# "Grate Wall of Fire" and "Texas Fireframe"



## pdxfireplace (Nov 16, 2008)

I'm searching for input/experience with the "Grate Wall of Fire" and the "Texas Fireframe".  So far, I've found very little.

Anyone here have any input/experience?

Thank you.

Cheers,


----------



## begreen (Nov 16, 2008)

Is this a fireplace grate heat exchanger?


----------



## pdxfireplace (Nov 16, 2008)

No, they are both grates designed to improve wood burning in a standard (i.e. not insert) fireplace.

Here are the links to each:

http://texasfireframe.com/

http://www.gratewalloffire.com/


Interesting, but in my research I came across a reference to an old (1980s, I believe) Consumer Report article that concluded, based on their studies, that building a wood fire in the fireplace directly on the hearth (i.e. no grate) resulted in a more efficient fire that pulled less heated air out of a centrally-heated home than a fire built on a grate.    No mention about whether grateless vs. grate had any impact of more or less smoke getting into the living space.

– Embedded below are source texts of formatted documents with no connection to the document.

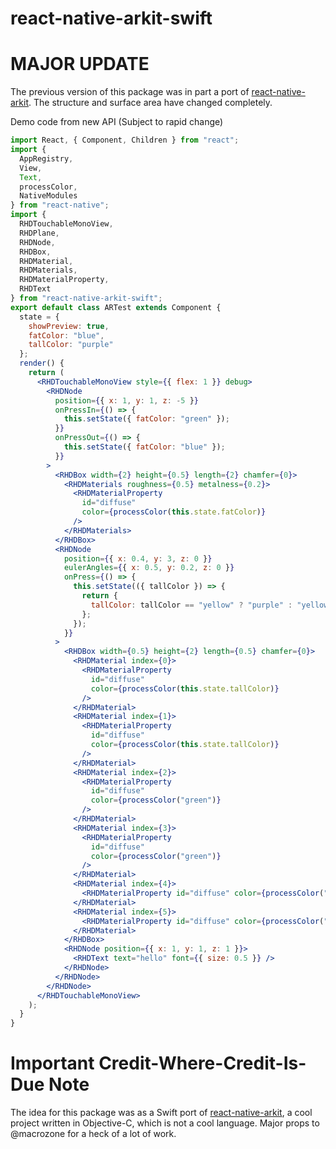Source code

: # react-native-arkit-swift

# MAJOR UPDATE

The previous version of this package was in part a port of [react-native-arkit](https://github.com/HippoAR/react-native-arkit). The structure and surface area have changed completely.

Demo code from new API (Subject to rapid change)

```jsx
import React, { Component, Children } from "react";
import {
  AppRegistry,
  View,
  Text,
  processColor,
  NativeModules
} from "react-native";
import {
  RHDTouchableMonoView,
  RHDPlane,
  RHDNode,
  RHDBox,
  RHDMaterial,
  RHDMaterials,
  RHDMaterialProperty,
  RHDText
} from "react-native-arkit-swift";
export default class ARTest extends Component {
  state = {
    showPreview: true,
    fatColor: "blue",
    tallColor: "purple"
  };
  render() {
    return (
      <RHDTouchableMonoView style={{ flex: 1 }} debug>
        <RHDNode
          position={{ x: 1, y: 1, z: -5 }}
          onPressIn={() => {
            this.setState({ fatColor: "green" });
          }}
          onPressOut={() => {
            this.setState({ fatColor: "blue" });
          }}
        >
          <RHDBox width={2} height={0.5} length={2} chamfer={0}>
            <RHDMaterials roughness={0.5} metalness={0.2}>
              <RHDMaterialProperty
                id="diffuse"
                color={processColor(this.state.fatColor)}
              />
            </RHDMaterials>
          </RHDBox>
          <RHDNode
            position={{ x: 0.4, y: 3, z: 0 }}
            eulerAngles={{ x: 0.5, y: 0.2, z: 0 }}
            onPress={() => {
              this.setState(({ tallColor }) => {
                return {
                  tallColor: tallColor == "yellow" ? "purple" : "yellow"
                };
              });
            }}
          >
            <RHDBox width={0.5} height={2} length={0.5} chamfer={0}>
              <RHDMaterial index={0}>
                <RHDMaterialProperty
                  id="diffuse"
                  color={processColor(this.state.tallColor)}
                />
              </RHDMaterial>
              <RHDMaterial index={1}>
                <RHDMaterialProperty
                  id="diffuse"
                  color={processColor(this.state.tallColor)}
                />
              </RHDMaterial>
              <RHDMaterial index={2}>
                <RHDMaterialProperty
                  id="diffuse"
                  color={processColor("green")}
                />
              </RHDMaterial>
              <RHDMaterial index={3}>
                <RHDMaterialProperty
                  id="diffuse"
                  color={processColor("green")}
                />
              </RHDMaterial>
              <RHDMaterial index={4}>
                <RHDMaterialProperty id="diffuse" color={processColor("red")} />
              </RHDMaterial>
              <RHDMaterial index={5}>
                <RHDMaterialProperty id="diffuse" color={processColor("red")} />
              </RHDMaterial>
            </RHDBox>
            <RHDNode position={{ x: 1, y: 1, z: 1 }}>
              <RHDText text="hello" font={{ size: 0.5 }} />
            </RHDNode>
          </RHDNode>
        </RHDNode>
      </RHDTouchableMonoView>
    );
  }
}
```

# Important Credit-Where-Credit-Is-Due Note

The idea for this package was as a Swift port of [react-native-arkit](https://github.com/HippoAR/react-native-arkit), a cool project written in Objective-C, which is not a cool language. Major props to @macrozone for a heck of a lot of work.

I'm very interested in reading good research, etc. about the "best" way to build a wood fire in a fireplace in my living room, including grate vs. no grate and the "best" grate.   The house is a well-built 1960s ranch and the masonary fireplace is in great shape.  I don't want to add glass doors or an insert.  We'll use the fireplace, not for heating, but for aesthetics, but I want to make it as "efficient" (yeah, I know!) and "smoke-free" (into the living space) as absolutely possible.

Cheers,


----------



## fossil (Nov 16, 2008)

Please pardon my bluntness, but they both just look like BS hype to me.  If you're going to use a traditional open fireplace only for occasional ambience, and you don't expect it to heat your home, then why not just use a plain old fireplace grate and wire mesh spark screen?  I don't think either of these things (the two in the links you provided) is going to do anything for you.  Just my opinion.  Rick


----------



## Todd (Nov 16, 2008)

The great thing about The Great Wall of Fire grate is it keeps the fire to the back of the fireplace and is kind of a self feeder. Just throw a couple logs on top and you don't have to worry about roll outs. I almost bought one for my fireplace, but instead I bought a cheap cast iron grate with 4" legs and cut the two back legs off to create basically the same thing. It works pretty good and all the wood slides down to the back as it burns and seems to hold coals longer than an elevated grate.


----------



## fossil (Nov 16, 2008)

It's not hard to find a really reasonably priced regular old wrought iron fireplace grate that's both tapered front to back on the sides to fit the typical footprint of the standard masonry firebox, and angled a bit downward toward the back.  I don't know why anyone would need anything fancier than that for an occasional ambience fire.  While the glass door thing does nothing for me in an installation like that, I _am _a big fan of the twisted wire curtain things, to keep red-hot embers from flying out.  Rick


----------



## pdxfireplace (Nov 17, 2008)

Fossil,

You might be right.  That's why I'm trying to get input from folks who've used them.  The benefits (putting aside the $$) of the Great Wall of Fire seem a bit more plausible than the Texas thing, but they've both been around for awhile and are still in business----someone's buying them.  Note:  The owner of the Texas company sued Consumer Report alleging libel, etc. when they reported their tests that burning wood directly on the hearth was better than using a grate (even though CR stated their tests showed his grate performed better than conventional grates).  He lost his lawsuit.  The court was emphatically clear that he didn't have a case.  

Todd,

Do you know of anyone who's using the Great Wall of Fire?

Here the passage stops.